Sobreviví a ese golpe; salí del shock días después, y de los que luego vinieron (que no por posteriores fueron más fáciles de asimilar; como en todo, la experiencia es completamente inútil). Pero la herida volvió a abrirse, las costuras de esa extirpación sangraron escribiendo en cada centímetro de piel ese doloroso nombre, así que tuve que vomitar todo en un conato de novela que el destino (y mi estupidez) se encargaron de borrar de mi fiel PC.
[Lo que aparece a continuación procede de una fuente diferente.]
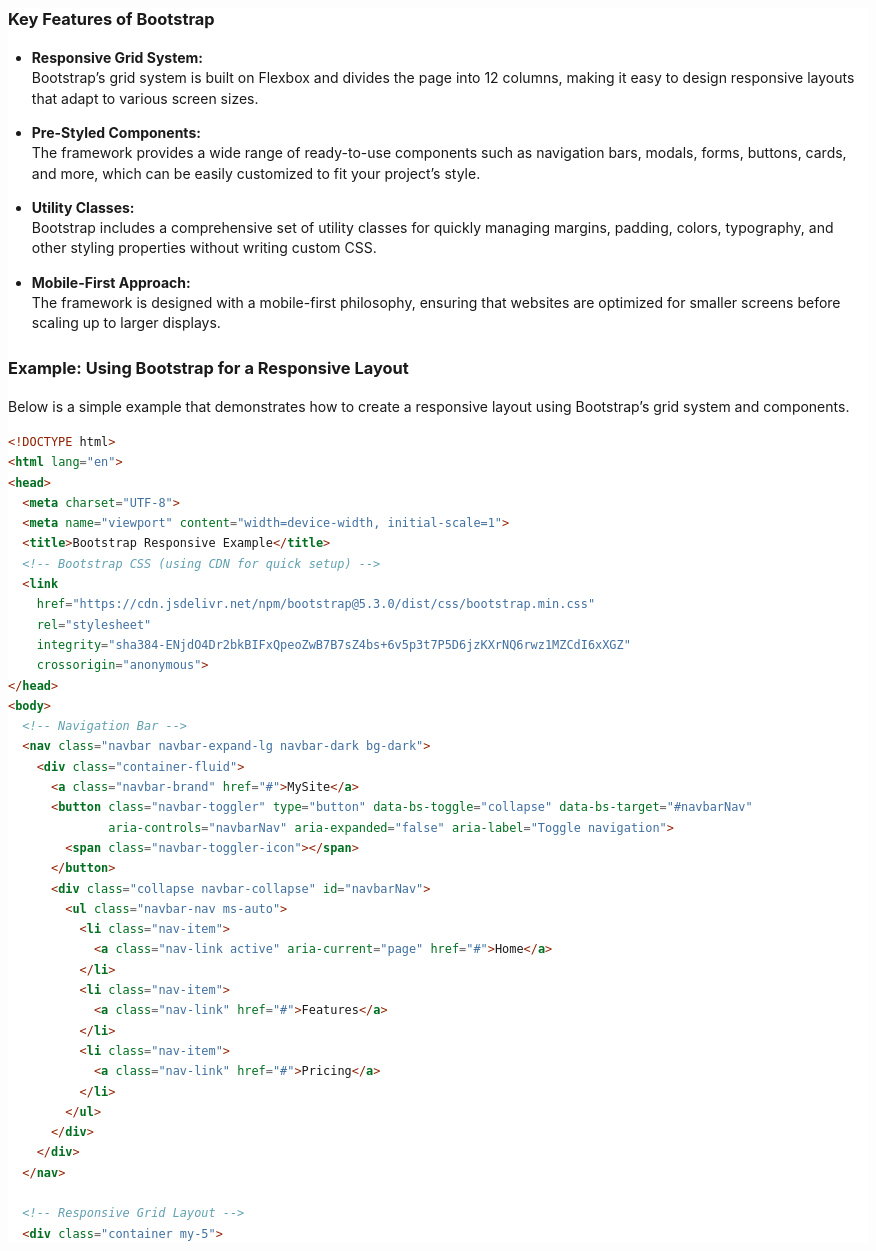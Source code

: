 ### Key Features of Bootstrap

- **Responsive Grid System:**  
    Bootstrap’s grid system is built on Flexbox and divides the page into 12 columns, making it easy to design responsive layouts that adapt to various screen sizes.
    
- **Pre-Styled Components:**  
    The framework provides a wide range of ready-to-use components such as navigation bars, modals, forms, buttons, cards, and more, which can be easily customized to fit your project’s style.
    
- **Utility Classes:**  
    Bootstrap includes a comprehensive set of utility classes for quickly managing margins, padding, colors, typography, and other styling properties without writing custom CSS.
    
- **Mobile-First Approach:**  
    The framework is designed with a mobile-first philosophy, ensuring that websites are optimized for smaller screens before scaling up to larger displays.
    

### Example: Using Bootstrap for a Responsive Layout

Below is a simple example that demonstrates how to create a responsive layout using Bootstrap’s grid system and components.
```HTML
<!DOCTYPE html>
<html lang="en">
<head>
  <meta charset="UTF-8">
  <meta name="viewport" content="width=device-width, initial-scale=1">
  <title>Bootstrap Responsive Example</title>
  <!-- Bootstrap CSS (using CDN for quick setup) -->
  <link
    href="https://cdn.jsdelivr.net/npm/bootstrap@5.3.0/dist/css/bootstrap.min.css"
    rel="stylesheet"
    integrity="sha384-ENjdO4Dr2bkBIFxQpeoZwB7B7sZ4bs+6v5p3t7P5D6jzKXrNQ6rwz1MZCdI6xXGZ"
    crossorigin="anonymous">
</head>
<body>
  <!-- Navigation Bar -->
  <nav class="navbar navbar-expand-lg navbar-dark bg-dark">
    <div class="container-fluid">
      <a class="navbar-brand" href="#">MySite</a>
      <button class="navbar-toggler" type="button" data-bs-toggle="collapse" data-bs-target="#navbarNav" 
              aria-controls="navbarNav" aria-expanded="false" aria-label="Toggle navigation">
        <span class="navbar-toggler-icon"></span>
      </button>
      <div class="collapse navbar-collapse" id="navbarNav">
        <ul class="navbar-nav ms-auto">
          <li class="nav-item">
            <a class="nav-link active" aria-current="page" href="#">Home</a>
          </li>
          <li class="nav-item">
            <a class="nav-link" href="#">Features</a>
          </li>
          <li class="nav-item">
            <a class="nav-link" href="#">Pricing</a>
          </li>
        </ul>
      </div>
    </div>
  </nav>

  <!-- Responsive Grid Layout -->
  <div class="container my-5">
```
Pasaron los años, nuevas heridas quedaron abiertas, de menor intensidad, luego olvidadas, molestaron por un momento, mas seguí el curso “normal” de mis días y me enterré en la más aséptica rutina que me hizo olvidar su nombre, su rostro y la falsedad de sus palabras. Pero ahora que cuelgo el teléfono vuelve este viejo y conocido fantasma a alterar mi volátil existencia, en esta ocasión, de la mano de un SMS (compruebo apenado lo alcahuete que es el celular) que rezaba: “Adivina con quién me encontré”. A A. H., mi querida ministra, no la puedo culpar del descalabro que causó (es la una y no puedo dormir), pues hemos pasado tanto tiempo lejos uno del otro que era imposible que al menos lo sospechara. Por suerte, ella se portó (delante de P.) a la altura de las circunstancias: evitó el tema, la paseó con evasivas (como Nixon ante Frost) y dijo que me había visto solo una vez y que había pasado mucho tiempo de eso, que no sabía qué era de mi vida. Eso estuvo bien. No me gustan esas defensas tontas que algunos suelen dar: “Le va regio”, “Está genial, muy bien, siempre conversamos…”.

Gracias por eso, creo que esa gratitud es suficiente para poder conciliar el sueño en la siguiente media hora.